Lynn Vincentnathan wrote
quote A mistake on the other side, such as overestimating the danger from GW, would not be harmful, since as we all know mitigating GW (even if it is not happening…and it is) would be of great help in saving people money and boosting the economy, without lowering living standards or productivity. Sort of a win-win-win-win situation, when you factor in better health and wealth and well-being from reducing other enviro problems to boot. unquote
Would that this were so — there are some bizarre sequestration proposals which are quite capable of doing major damage. Letting loose a crackpot carbon-fixation scheme on the principal that it would not be harmful might well be more damaging than the disease. To buy time — if things are that urgent — I would prefer people looked at Salter and Latham’s albedo enhancement proposal. It uses salt water, windpower, costs relatively little and can be switched off in seconds.
JF
Barton Paul Levenson says
JF writes:
[[To buy time — if things are that urgent — I would prefer people looked at Salter and Latham’s albedo enhancement proposal. It uses salt water, windpower, costs relatively little and can be switched off in seconds.]]

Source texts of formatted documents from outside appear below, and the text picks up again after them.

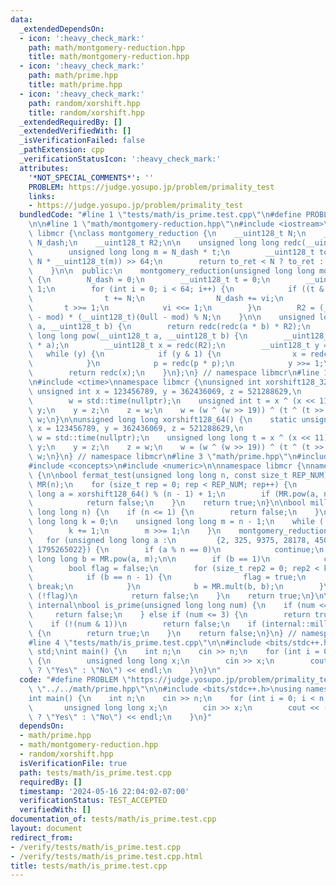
 ```yaml
---
data:
  _extendedDependsOn:
  - icon: ':heavy_check_mark:'
    path: math/montgomery-reduction.hpp
    title: math/montgomery-reduction.hpp
  - icon: ':heavy_check_mark:'
    path: math/prime.hpp
    title: math/prime.hpp
  - icon: ':heavy_check_mark:'
    path: random/xorshift.hpp
    title: random/xorshift.hpp
  _extendedRequiredBy: []
  _extendedVerifiedWith: []
  _isVerificationFailed: false
  _pathExtension: cpp
  _verificationStatusIcon: ':heavy_check_mark:'
  attributes:
    '*NOT_SPECIAL_COMMENTS*': ''
    PROBLEM: https://judge.yosupo.jp/problem/primality_test
    links:
    - https://judge.yosupo.jp/problem/primality_test
  bundledCode: "#line 1 \"tests/math/is_prime.test.cpp\"\n#define PROBLEM \"https://judge.yosupo.jp/problem/primality_test\"\
    \n\n#line 1 \"math/montgomery-reduction.hpp\"\n#include <iostream>\n\nnamespace\
    \ libmcr {\nclass montgomery_reduction {\n    __uint128_t N;\n    __uint128_t\
    \ N_dash;\n    __uint128_t R2;\n\n    unsigned long long redc(__uint128_t t) {\n\
    \        unsigned long long m = N_dash * t;\n        __uint128_t to_ret = (t +\
    \ N * __uint128_t(m)) >> 64;\n        return to_ret < N ? to_ret : to_ret - N;\n\
    \    }\n\n  public:\n    montgomery_reduction(unsigned long long mod) : N(mod)\
    \ {\n        N_dash = 0;\n        __uint128_t t = 0;\n        __uint128_t vi =\
    \ 1;\n        for (int i = 0; i < 64; i++) {\n            if ((t & 1) == 0) {\n\
    \                t += N;\n                N_dash += vi;\n            }\n     \
    \       t >>= 1;\n            vi <<= 1;\n        }\n        R2 = (__uint128_t)(0ull\
    \ - mod) * (__uint128_t)(0ull - mod) % N;\n    }\n\n    unsigned long long mult(__uint128_t\
    \ a, __uint128_t b) {\n        return redc(redc(a * b) * R2);\n    }\n\n    unsigned\
    \ long long pow(__uint128_t a, __uint128_t b) {\n        __uint128_t p = redc(R2\
    \ * a);\n        __uint128_t x = redc(R2);\n        __uint128_t y = b;\n     \
    \   while (y) {\n            if (y & 1) {\n                x = redc(x * p);\n\
    \            }\n            p = redc(p * p);\n            y >>= 1;\n        }\n\
    \        return redc(x);\n    }\n};\n} // namespace libmcr\n#line 1 \"random/xorshift.hpp\"\
    \n#include <ctime>\nnamespace libmcr {\nunsigned int xorshift128_32() {\n    static\
    \ unsigned int x = 123456789, y = 362436069, z = 521288629,\n                \
    \        w = std::time(nullptr);\n    unsigned int t = x ^ (x << 11);\n    x =\
    \ y;\n    y = z;\n    z = w;\n    w = (w ^ (w >> 19)) ^ (t ^ (t >> 8));\n    return\
    \ w;\n}\n\nunsigned long long xorshift128_64() {\n    static unsigned long long\
    \ x = 123456789, y = 362436069, z = 521288629,\n                             \
    \ w = std::time(nullptr);\n    unsigned long long t = x ^ (x << 11);\n    x =\
    \ y;\n    y = z;\n    z = w;\n    w = (w ^ (w >> 19)) ^ (t ^ (t >> 8));\n    return\
    \ w;\n}\n} // namespace libmcr\n#line 3 \"math/prime.hpp\"\n#include <algorithm>\n\
    #include <concepts>\n#include <numeric>\n\nnamespace libmcr {\nnamespace internal\
    \ {\n\nbool fermat_test(unsigned long long n, const size_t REP_NUM) {\n    montgomery_reduction\
    \ MR(n);\n    for (size_t rep = 0; rep < REP_NUM; rep++) {\n        unsigned long\
    \ long a = xorshift128_64() % (n - 1) + 1;\n        if (MR.pow(a, n - 1) != 1)\n\
    \            return false;\n    }\n    return true;\n}\n\nbool miller_rabin(unsigned\
    \ long long n) {\n    if (n <= 1) {\n        return false;\n    }\n    unsigned\
    \ long long k = 0;\n    unsigned long long m = n - 1;\n    while (!(m & 1)) {\n\
    \        k += 1;\n        m >>= 1;\n    }\n    montgomery_reduction MR(n);\n \
    \   for (unsigned long long a :\n         {2, 325, 9375, 28178, 450775, 9780504,\
    \ 1795265022}) {\n        if (a % n == 0)\n            continue;\n        unsigned\
    \ long long b = MR.pow(a, m);\n\n        if (b == 1)\n            continue;\n\n\
    \        bool flag = false;\n        for (size_t rep2 = 0; rep2 < k; rep2++) {\n\
    \            if (b == n - 1) {\n                flag = true;\n               \
    \ break;\n            }\n            b = MR.mult(b, b);\n        }\n        if\
    \ (!flag)\n            return false;\n    }\n    return true;\n}\n\n} // namespace\
    \ internal\nbool is_prime(unsigned long long num) {\n    if (num <= 1) {\n   \
    \     return false;\n    } else if (num <= 3) {\n        return true;\n    }\n\
    \    if (!(num & 1))\n        return false;\n    if (internal::miller_rabin(num))\
    \ {\n        return true;\n    }\n    return false;\n}\n} // namespace libmcr\n\
    #line 4 \"tests/math/is_prime.test.cpp\"\n\n#include <bits/stdc++.h>\nusing namespace\
    \ std;\nint main() {\n    int n;\n    cin >> n;\n    for (int i = 0; i < n; i++)\
    \ {\n        unsigned long long x;\n        cin >> x;\n        cout << (libmcr::is_prime(x)\
    \ ? \"Yes\" : \"No\") << endl;\n    }\n}\n"
  code: "#define PROBLEM \"https://judge.yosupo.jp/problem/primality_test\"\n\n#include\
    \ \"../../math/prime.hpp\"\n\n#include <bits/stdc++.h>\nusing namespace std;\n\
    int main() {\n    int n;\n    cin >> n;\n    for (int i = 0; i < n; i++) {\n \
    \       unsigned long long x;\n        cin >> x;\n        cout << (libmcr::is_prime(x)\
    \ ? \"Yes\" : \"No\") << endl;\n    }\n}"
  dependsOn:
  - math/prime.hpp
  - math/montgomery-reduction.hpp
  - random/xorshift.hpp
  isVerificationFile: true
  path: tests/math/is_prime.test.cpp
  requiredBy: []
  timestamp: '2024-05-16 22:04:02-07:00'
  verificationStatus: TEST_ACCEPTED
  verifiedWith: []
documentation_of: tests/math/is_prime.test.cpp
layout: document
redirect_from:
- /verify/tests/math/is_prime.test.cpp
- /verify/tests/math/is_prime.test.cpp.html
title: tests/math/is_prime.test.cpp
---
```

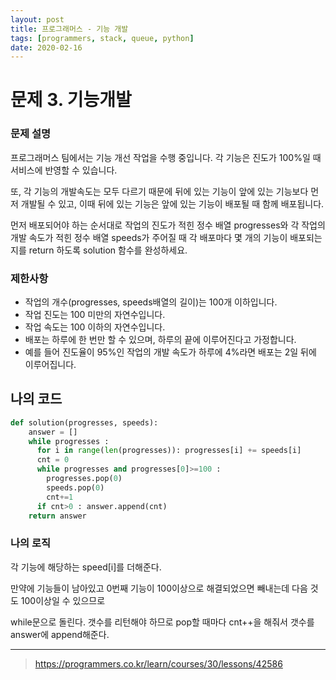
 ```yaml
---
layout: post
title: 프로그래머스 - 기능 개발
tags: [programmers, stack, queue, python]
date: 2020-02-16
---
```


# 문제 3. 기능개발

### 문제 설명

프로그래머스 팀에서는 기능 개선 작업을 수행 중입니다. 각 기능은 진도가 100%일 때 서비스에 반영할 수 있습니다.

또, 각 기능의 개발속도는 모두 다르기 때문에 뒤에 있는 기능이 앞에 있는 기능보다 먼저 개발될 수 있고, 이때 뒤에 있는 기능은 앞에 있는 기능이 배포될 때 함께 배포됩니다.

먼저 배포되어야 하는 순서대로 작업의 진도가 적힌 정수 배열 progresses와 각 작업의 개발 속도가 적힌 정수 배열 speeds가 주어질 때 각 배포마다 몇 개의 기능이 배포되는지를 return 하도록 solution 함수를 완성하세요.

### 제한사항

- 작업의 개수(progresses, speeds배열의 길이)는 100개 이하입니다.
- 작업 진도는 100 미만의 자연수입니다.
- 작업 속도는 100 이하의 자연수입니다.
- 배포는 하루에 한 번만 할 수 있으며, 하루의 끝에 이루어진다고 가정합니다.
- 예를 들어 진도율이 95%인 작업의 개발 속도가 하루에 4%라면 배포는 2일 뒤에 이루어집니다.
 
## 나의 코드

```python
def solution(progresses, speeds):
    answer = []
    while progresses :
      for i in range(len(progresses)): progresses[i] += speeds[i]
      cnt = 0
      while progresses and progresses[0]>=100 :
        progresses.pop(0)
        speeds.pop(0)
        cnt+=1
      if cnt>0 : answer.append(cnt)
    return answer
```

### 나의 로직

각 기능에 해당하는 speed[i]를 더해준다.

만약에 기능들이 남아있고 0번째 기능이 100이상으로 해결되었으면 빼내는데 다음 것도 100이상일 수 있으므로

while문으로 돌린다. 갯수를 리턴해야 하므로 pop할 때마다 cnt++을 해줘서 갯수를 answer에 append해준다.

--- 
> https://programmers.co.kr/learn/courses/30/lessons/42586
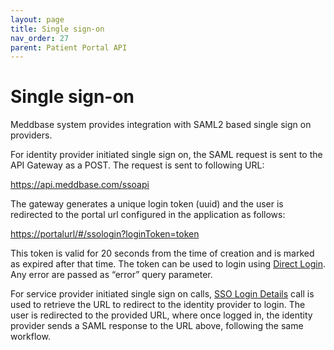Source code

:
 ```yaml
---
layout: page
title: Single sign-on
nav_order: 27
parent: Patient Portal API
---
```


# Single sign-on


Meddbase system provides integration with SAML2 based single sign on providers.

For identity provider initiated single sign on, the SAML request is sent to the API Gateway as a POST. The request is sent to following URL:

<https://api.meddbase.com/ssoapi>

The gateway generates a unique login token (uuid) and the user is redirected to the portal url configured in the application as follows:

<https://portalurl/#/ssologin?loginToken=token>

This token is valid for 20 seconds from the time of creation and is marked as expired after that time. The token can be used to login using [Direct Login](#_Direct_Login). Any error are passed as “error” query parameter.

For service provider initiated single sign on calls, [SSO Login Details](#_Single_sign_on) call is used to retrieve the URL to redirect to the identity provider to login. The user is redirected to the provided URL, where once logged in, the identity provider sends a SAML response to the URL above, following the same workflow.
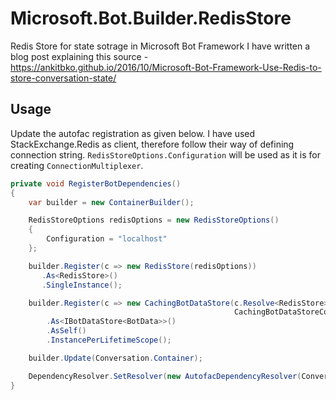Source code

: # Microsoft.Bot.Builder.RedisStore
Redis Store for state sotrage in Microsoft Bot Framework
I have written a blog post explaining this source - https://ankitbko.github.io/2016/10/Microsoft-Bot-Framework-Use-Redis-to-store-conversation-state/

## Usage
Update the autofac registration as given below. I have used StackExchange.Redis as client, therefore follow their way of defining connection string. `RedisStoreOptions.Configuration` will be used as it is for creating `ConnectionMultiplexer`.

```csharp
private void RegisterBotDependencies()
{
    var builder = new ContainerBuilder();

    RedisStoreOptions redisOptions = new RedisStoreOptions()
    {
        Configuration = "localhost"
    };

    builder.Register(c => new RedisStore(redisOptions))
       .As<RedisStore>()
       .SingleInstance();

    builder.Register(c => new CachingBotDataStore(c.Resolve<RedisStore>(),
                                                  CachingBotDataStoreConsistencyPolicy.ETagBasedConsistency))
        .As<IBotDataStore<BotData>>()
        .AsSelf()
        .InstancePerLifetimeScope();

    builder.Update(Conversation.Container);

    DependencyResolver.SetResolver(new AutofacDependencyResolver(Conversation.Container));
}
```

On the other hand, it allows the oceans to continue getting more and more acidic. Mitigation without emission reductions is not necessarily a good idea, especially if the mitigation makes people think, and fossil fuel producers assert, that they can now take a more leisurely pace toward phasing out fossil fuels.
dhogaza says
And then, if you build a machine that executes the virtual machine code, the interpreter becomes a compiler, despite not a single line of code being changed.
Now, there’s a useful distinction between compiler and interpreter.
Not.
Nor a usual one.
Which means you’re aware that “compiled” vs. “interpreted” is an attribute of an implementation, not the language, but are too stubborn to admit it.
Because after spending 20 years writing multi-language/multi-backend optimizing compilers I got tired of it, and decided to do other things in my life.
But that doesn’t mean I’ve forgotten everything I learned in those 20 years.
Barton Paul Levenson says
dhogaza, missing the point as usual, writes:
[[dhogaza, running on a virtual machine which is in turn running on a real machine is still going through an interpreter as far as I’m concerned.
And then, if you build a machine that executes the virtual machine code, the interpreter becomes a compiler, despite not a single line of code being changed.]]
And if your mother had wheels, she’d be a trolley.
Yes, if you took out the intermediate layer, it would be a compiler. Good observation. But the fact of the intermediate layer being there is what makes it an interpreter, and that’s what makes it slower than a compiled language.
It’s hard to believe you really don’t understand this. It just seems like more of your fighting for the sake of fighting.